Problem description:
Copy every line below. Do not alter any of them.

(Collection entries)
-- Opening Marker --

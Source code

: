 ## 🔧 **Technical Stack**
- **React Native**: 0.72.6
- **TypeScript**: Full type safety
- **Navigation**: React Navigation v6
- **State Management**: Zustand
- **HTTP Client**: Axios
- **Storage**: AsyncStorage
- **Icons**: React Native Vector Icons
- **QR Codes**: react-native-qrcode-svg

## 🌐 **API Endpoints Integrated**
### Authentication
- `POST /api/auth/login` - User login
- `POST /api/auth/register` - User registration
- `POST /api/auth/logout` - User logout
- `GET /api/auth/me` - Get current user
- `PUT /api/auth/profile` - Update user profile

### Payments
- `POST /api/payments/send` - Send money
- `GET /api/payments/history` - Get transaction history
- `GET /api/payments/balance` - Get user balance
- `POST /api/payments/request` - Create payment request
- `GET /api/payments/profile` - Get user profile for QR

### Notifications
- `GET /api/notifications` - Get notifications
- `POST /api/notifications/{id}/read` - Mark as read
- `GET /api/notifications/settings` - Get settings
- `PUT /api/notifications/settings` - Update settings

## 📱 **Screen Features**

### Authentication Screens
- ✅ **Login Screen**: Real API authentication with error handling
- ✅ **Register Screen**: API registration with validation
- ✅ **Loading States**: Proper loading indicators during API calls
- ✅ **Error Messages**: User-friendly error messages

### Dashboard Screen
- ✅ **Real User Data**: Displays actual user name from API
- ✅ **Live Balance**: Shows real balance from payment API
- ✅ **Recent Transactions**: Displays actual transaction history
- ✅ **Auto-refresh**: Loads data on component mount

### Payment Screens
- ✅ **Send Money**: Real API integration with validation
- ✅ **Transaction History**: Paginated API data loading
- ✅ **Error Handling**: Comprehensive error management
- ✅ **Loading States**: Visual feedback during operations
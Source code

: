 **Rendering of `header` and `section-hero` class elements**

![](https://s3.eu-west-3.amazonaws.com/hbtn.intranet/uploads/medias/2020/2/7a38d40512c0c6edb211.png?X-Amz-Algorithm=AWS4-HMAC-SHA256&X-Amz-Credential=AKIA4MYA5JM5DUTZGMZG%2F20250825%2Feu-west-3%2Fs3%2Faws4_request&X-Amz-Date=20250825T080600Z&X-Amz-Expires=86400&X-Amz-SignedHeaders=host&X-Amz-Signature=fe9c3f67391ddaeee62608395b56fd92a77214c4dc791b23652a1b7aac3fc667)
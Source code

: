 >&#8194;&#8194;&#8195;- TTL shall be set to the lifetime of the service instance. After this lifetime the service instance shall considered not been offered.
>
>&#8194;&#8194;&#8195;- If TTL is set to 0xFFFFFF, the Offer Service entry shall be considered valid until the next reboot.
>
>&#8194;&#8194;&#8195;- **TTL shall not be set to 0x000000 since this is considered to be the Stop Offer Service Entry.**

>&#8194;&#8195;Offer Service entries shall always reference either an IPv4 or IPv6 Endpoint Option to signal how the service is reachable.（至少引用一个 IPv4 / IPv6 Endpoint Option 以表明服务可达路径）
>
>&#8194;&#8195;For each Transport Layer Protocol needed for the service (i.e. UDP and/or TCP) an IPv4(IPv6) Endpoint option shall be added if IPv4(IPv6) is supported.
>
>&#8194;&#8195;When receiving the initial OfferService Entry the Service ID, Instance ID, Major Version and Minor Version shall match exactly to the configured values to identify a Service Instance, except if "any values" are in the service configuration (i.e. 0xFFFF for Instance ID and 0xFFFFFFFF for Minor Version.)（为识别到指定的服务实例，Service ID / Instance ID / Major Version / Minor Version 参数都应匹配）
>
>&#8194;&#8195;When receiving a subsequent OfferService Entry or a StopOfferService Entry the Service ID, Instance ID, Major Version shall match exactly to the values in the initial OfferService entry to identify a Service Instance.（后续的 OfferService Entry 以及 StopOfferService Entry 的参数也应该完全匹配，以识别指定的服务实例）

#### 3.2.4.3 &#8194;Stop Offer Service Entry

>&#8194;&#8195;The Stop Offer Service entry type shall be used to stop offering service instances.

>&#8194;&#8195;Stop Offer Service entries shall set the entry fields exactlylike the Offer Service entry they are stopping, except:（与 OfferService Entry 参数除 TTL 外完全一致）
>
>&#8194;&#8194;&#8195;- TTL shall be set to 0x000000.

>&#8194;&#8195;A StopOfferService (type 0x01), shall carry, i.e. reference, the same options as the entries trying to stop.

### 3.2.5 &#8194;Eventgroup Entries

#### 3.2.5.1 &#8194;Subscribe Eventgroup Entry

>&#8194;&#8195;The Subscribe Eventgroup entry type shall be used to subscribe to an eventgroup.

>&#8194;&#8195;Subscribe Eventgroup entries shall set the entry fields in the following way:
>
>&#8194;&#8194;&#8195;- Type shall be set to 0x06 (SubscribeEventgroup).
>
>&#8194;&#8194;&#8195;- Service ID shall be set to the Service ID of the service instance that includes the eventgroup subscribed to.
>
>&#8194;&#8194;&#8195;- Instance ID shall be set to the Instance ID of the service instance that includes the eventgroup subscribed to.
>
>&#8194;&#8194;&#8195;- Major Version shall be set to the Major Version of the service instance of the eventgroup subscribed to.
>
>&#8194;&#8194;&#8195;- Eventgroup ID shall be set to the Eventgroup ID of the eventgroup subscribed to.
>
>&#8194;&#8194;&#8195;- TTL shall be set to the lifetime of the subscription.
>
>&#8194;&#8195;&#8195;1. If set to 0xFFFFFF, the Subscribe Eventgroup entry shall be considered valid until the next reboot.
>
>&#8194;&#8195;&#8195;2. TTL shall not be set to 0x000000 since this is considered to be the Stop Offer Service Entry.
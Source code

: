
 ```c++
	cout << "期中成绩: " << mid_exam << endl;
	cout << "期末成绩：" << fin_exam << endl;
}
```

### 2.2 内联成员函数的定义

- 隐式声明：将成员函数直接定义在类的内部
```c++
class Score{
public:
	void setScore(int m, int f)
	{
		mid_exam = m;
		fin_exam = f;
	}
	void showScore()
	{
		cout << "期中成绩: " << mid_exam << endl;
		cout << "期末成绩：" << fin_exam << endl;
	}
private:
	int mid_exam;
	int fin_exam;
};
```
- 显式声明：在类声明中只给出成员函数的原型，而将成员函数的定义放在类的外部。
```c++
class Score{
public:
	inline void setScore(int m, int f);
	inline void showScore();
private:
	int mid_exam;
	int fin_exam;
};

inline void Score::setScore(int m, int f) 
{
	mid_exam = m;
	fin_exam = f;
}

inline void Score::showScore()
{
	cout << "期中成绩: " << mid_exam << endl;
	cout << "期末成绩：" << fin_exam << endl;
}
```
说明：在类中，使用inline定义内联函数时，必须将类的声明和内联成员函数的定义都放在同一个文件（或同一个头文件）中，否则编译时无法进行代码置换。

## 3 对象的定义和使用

-- Closing Marker --

Solution to this exercise:
Source code

: ## 🔧 **Technical Stack**
- **React Native**: 0.72.6
- **TypeScript**: Full type safety
- **Navigation**: React Navigation v6
- **State Management**: Zustand
- **HTTP Client**: Axios
- **Storage**: AsyncStorage
- **Icons**: React Native Vector Icons
- **QR Codes**: react-native-qrcode-svg

## 🌐 **API Endpoints Integrated**
### Authentication
- `POST /api/auth/login` - User login
- `POST /api/auth/register` - User registration
- `POST /api/auth/logout` - User logout
- `GET /api/auth/me` - Get current user
- `PUT /api/auth/profile` - Update user profile

### Payments
- `POST /api/payments/send` - Send money
- `GET /api/payments/history` - Get transaction history
- `GET /api/payments/balance` - Get user balance
- `POST /api/payments/request` - Create payment request
- `GET /api/payments/profile` - Get user profile for QR

### Notifications
- `GET /api/notifications` - Get notifications
- `POST /api/notifications/{id}/read` - Mark as read
- `GET /api/notifications/settings` - Get settings
- `PUT /api/notifications/settings` - Update settings

## 📱 **Screen Features**

### Authentication Screens
- ✅ **Login Screen**: Real API authentication with error handling
- ✅ **Register Screen**: API registration with validation
- ✅ **Loading States**: Proper loading indicators during API calls
- ✅ **Error Messages**: User-friendly error messages

### Dashboard Screen
- ✅ **Real User Data**: Displays actual user name from API
- ✅ **Live Balance**: Shows real balance from payment API
- ✅ **Recent Transactions**: Displays actual transaction history
- ✅ **Auto-refresh**: Loads data on component mount

### Payment Screens
- ✅ **Send Money**: Real API integration with validation
- ✅ **Transaction History**: Paginated API data loading
- ✅ **Error Handling**: Comprehensive error management
- ✅ **Loading States**: Visual feedback during operations
Source code

: **Rendering of `header` and `section-hero` class elements**

![](https://s3.eu-west-3.amazonaws.com/hbtn.intranet/uploads/medias/2020/2/7a38d40512c0c6edb211.png?X-Amz-Algorithm=AWS4-HMAC-SHA256&X-Amz-Credential=AKIA4MYA5JM5DUTZGMZG%2F20250825%2Feu-west-3%2Fs3%2Faws4_request&X-Amz-Date=20250825T080600Z&X-Amz-Expires=86400&X-Amz-SignedHeaders=host&X-Amz-Signature=fe9c3f67391ddaeee62608395b56fd92a77214c4dc791b23652a1b7aac3fc667)
Source code

: >&#8194;&#8194;&#8195;- TTL shall be set to the lifetime of the service instance. After this lifetime the service instance shall considered not been offered.
>
>&#8194;&#8194;&#8195;- If TTL is set to 0xFFFFFF, the Offer Service entry shall be considered valid until the next reboot.
>
>&#8194;&#8194;&#8195;- **TTL shall not be set to 0x000000 since this is considered to be the Stop Offer Service Entry.**

>&#8194;&#8195;Offer Service entries shall always reference either an IPv4 or IPv6 Endpoint Option to signal how the service is reachable.（至少引用一个 IPv4 / IPv6 Endpoint Option 以表明服务可达路径）
>
>&#8194;&#8195;For each Transport Layer Protocol needed for the service (i.e. UDP and/or TCP) an IPv4(IPv6) Endpoint option shall be added if IPv4(IPv6) is supported.
>
>&#8194;&#8195;When receiving the initial OfferService Entry the Service ID, Instance ID, Major Version and Minor Version shall match exactly to the configured values to identify a Service Instance, except if "any values" are in the service configuration (i.e. 0xFFFF for Instance ID and 0xFFFFFFFF for Minor Version.)（为识别到指定的服务实例，Service ID / Instance ID / Major Version / Minor Version 参数都应匹配）
>
>&#8194;&#8195;When receiving a subsequent OfferService Entry or a StopOfferService Entry the Service ID, Instance ID, Major Version shall match exactly to the values in the initial OfferService entry to identify a Service Instance.（后续的 OfferService Entry 以及 StopOfferService Entry 的参数也应该完全匹配，以识别指定的服务实例）

#### 3.2.4.3 &#8194;Stop Offer Service Entry

>&#8194;&#8195;The Stop Offer Service entry type shall be used to stop offering service instances.

>&#8194;&#8195;Stop Offer Service entries shall set the entry fields exactlylike the Offer Service entry they are stopping, except:（与 OfferService Entry 参数除 TTL 外完全一致）
>
>&#8194;&#8194;&#8195;- TTL shall be set to 0x000000.

>&#8194;&#8195;A StopOfferService (type 0x01), shall carry, i.e. reference, the same options as the entries trying to stop.

### 3.2.5 &#8194;Eventgroup Entries

#### 3.2.5.1 &#8194;Subscribe Eventgroup Entry

>&#8194;&#8195;The Subscribe Eventgroup entry type shall be used to subscribe to an eventgroup.

>&#8194;&#8195;Subscribe Eventgroup entries shall set the entry fields in the following way:
>
>&#8194;&#8194;&#8195;- Type shall be set to 0x06 (SubscribeEventgroup).
>
>&#8194;&#8194;&#8195;- Service ID shall be set to the Service ID of the service instance that includes the eventgroup subscribed to.
>
>&#8194;&#8194;&#8195;- Instance ID shall be set to the Instance ID of the service instance that includes the eventgroup subscribed to.
>
>&#8194;&#8194;&#8195;- Major Version shall be set to the Major Version of the service instance of the eventgroup subscribed to.
>
>&#8194;&#8194;&#8195;- Eventgroup ID shall be set to the Eventgroup ID of the eventgroup subscribed to.
>
>&#8194;&#8194;&#8195;- TTL shall be set to the lifetime of the subscription.
>
>&#8194;&#8195;&#8195;1. If set to 0xFFFFFF, the Subscribe Eventgroup entry shall be considered valid until the next reboot.
>
>&#8194;&#8195;&#8195;2. TTL shall not be set to 0x000000 since this is considered to be the Stop Offer Service Entry.
Source code

:
 ```c++
	cout << "期中成绩: " << mid_exam << endl;
	cout << "期末成绩：" << fin_exam << endl;
}
```

### 2.2 内联成员函数的定义

- 隐式声明：将成员函数直接定义在类的内部
```c++
class Score{
public:
	void setScore(int m, int f)
	{
		mid_exam = m;
		fin_exam = f;
	}
	void showScore()
	{
		cout << "期中成绩: " << mid_exam << endl;
		cout << "期末成绩：" << fin_exam << endl;
	}
private:
	int mid_exam;
	int fin_exam;
};
```
- 显式声明：在类声明中只给出成员函数的原型，而将成员函数的定义放在类的外部。
```c++
class Score{
public:
	inline void setScore(int m, int f);
	inline void showScore();
private:
	int mid_exam;
	int fin_exam;
};

inline void Score::setScore(int m, int f) 
{
	mid_exam = m;
	fin_exam = f;
}

inline void Score::showScore()
{
	cout << "期中成绩: " << mid_exam << endl;
	cout << "期末成绩：" << fin_exam << endl;
}
```
说明：在类中，使用inline定义内联函数时，必须将类的声明和内联成员函数的定义都放在同一个文件（或同一个头文件）中，否则编译时无法进行代码置换。

## 3 对象的定义和使用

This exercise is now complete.